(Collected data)
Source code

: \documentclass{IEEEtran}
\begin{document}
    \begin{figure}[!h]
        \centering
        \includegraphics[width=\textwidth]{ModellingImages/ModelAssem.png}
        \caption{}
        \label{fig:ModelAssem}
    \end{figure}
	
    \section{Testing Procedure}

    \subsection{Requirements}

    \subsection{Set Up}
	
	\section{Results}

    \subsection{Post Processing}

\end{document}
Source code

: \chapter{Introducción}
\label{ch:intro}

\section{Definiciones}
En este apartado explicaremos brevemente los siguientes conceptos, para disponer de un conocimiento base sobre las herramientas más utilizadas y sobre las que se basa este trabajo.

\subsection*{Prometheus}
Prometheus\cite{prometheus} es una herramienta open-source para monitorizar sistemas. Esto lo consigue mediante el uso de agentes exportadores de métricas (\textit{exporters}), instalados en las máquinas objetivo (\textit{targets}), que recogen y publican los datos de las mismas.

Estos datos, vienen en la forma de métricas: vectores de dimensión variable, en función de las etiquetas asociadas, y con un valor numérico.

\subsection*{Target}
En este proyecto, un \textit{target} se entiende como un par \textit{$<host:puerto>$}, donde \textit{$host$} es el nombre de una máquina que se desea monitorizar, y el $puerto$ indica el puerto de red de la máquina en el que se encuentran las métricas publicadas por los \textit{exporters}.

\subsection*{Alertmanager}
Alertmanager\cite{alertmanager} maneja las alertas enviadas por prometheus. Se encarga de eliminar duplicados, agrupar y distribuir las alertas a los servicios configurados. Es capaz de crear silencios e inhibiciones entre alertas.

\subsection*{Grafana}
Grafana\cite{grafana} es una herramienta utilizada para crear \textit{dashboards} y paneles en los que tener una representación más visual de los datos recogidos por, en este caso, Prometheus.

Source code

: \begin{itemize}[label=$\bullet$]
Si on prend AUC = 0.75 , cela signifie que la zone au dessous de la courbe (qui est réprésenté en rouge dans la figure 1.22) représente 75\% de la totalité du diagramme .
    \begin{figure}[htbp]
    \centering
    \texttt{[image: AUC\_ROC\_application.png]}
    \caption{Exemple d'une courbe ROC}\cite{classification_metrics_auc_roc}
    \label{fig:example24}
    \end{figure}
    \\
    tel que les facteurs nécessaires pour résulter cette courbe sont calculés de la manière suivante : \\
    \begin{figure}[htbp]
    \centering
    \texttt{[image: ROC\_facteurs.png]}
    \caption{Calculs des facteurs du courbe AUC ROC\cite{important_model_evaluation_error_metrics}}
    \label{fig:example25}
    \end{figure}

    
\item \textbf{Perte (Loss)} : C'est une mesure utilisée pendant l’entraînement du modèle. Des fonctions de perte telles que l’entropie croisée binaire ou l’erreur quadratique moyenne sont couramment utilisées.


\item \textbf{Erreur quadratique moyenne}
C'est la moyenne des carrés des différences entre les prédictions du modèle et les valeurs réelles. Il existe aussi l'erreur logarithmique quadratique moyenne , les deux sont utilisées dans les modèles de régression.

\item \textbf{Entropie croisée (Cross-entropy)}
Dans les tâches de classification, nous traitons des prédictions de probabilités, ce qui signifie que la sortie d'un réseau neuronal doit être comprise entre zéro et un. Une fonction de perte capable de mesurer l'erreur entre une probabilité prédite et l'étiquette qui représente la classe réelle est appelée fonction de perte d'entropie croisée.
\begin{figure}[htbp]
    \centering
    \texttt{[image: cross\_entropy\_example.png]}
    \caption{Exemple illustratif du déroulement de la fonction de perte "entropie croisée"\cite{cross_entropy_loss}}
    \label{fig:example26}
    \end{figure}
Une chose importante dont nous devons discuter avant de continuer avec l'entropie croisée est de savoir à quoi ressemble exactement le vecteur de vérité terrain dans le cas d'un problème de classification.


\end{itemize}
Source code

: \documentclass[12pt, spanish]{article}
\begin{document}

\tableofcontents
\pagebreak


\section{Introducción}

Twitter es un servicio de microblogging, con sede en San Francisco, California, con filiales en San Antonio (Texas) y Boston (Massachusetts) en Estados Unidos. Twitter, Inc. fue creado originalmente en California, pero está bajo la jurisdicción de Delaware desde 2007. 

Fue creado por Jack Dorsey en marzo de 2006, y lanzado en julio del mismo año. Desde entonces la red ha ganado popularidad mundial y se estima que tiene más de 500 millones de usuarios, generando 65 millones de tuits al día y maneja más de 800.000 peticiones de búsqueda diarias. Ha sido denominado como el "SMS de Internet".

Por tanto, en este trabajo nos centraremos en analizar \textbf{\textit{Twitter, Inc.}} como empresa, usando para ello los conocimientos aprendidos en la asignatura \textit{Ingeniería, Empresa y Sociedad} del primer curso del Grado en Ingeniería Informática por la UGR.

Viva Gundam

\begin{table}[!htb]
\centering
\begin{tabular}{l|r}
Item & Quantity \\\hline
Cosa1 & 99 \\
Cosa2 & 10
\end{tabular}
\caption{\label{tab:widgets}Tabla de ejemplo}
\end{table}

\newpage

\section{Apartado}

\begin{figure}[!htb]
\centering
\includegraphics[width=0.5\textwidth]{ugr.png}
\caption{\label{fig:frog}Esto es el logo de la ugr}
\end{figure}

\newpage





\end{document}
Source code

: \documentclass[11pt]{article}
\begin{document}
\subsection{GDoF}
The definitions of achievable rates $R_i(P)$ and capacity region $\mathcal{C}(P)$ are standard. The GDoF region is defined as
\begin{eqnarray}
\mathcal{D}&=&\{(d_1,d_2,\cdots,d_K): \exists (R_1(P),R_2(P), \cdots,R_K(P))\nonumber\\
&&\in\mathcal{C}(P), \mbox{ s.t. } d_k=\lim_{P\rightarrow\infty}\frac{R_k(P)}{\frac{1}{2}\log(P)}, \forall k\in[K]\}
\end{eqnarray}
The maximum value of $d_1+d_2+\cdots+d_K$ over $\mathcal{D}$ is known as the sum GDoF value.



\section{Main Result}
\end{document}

Your objective:
Search the data for "article" and list every line in which it occurs.

Expected answer:
: \documentclass[12pt, spanish]{article}
: \documentclass[11pt]{article}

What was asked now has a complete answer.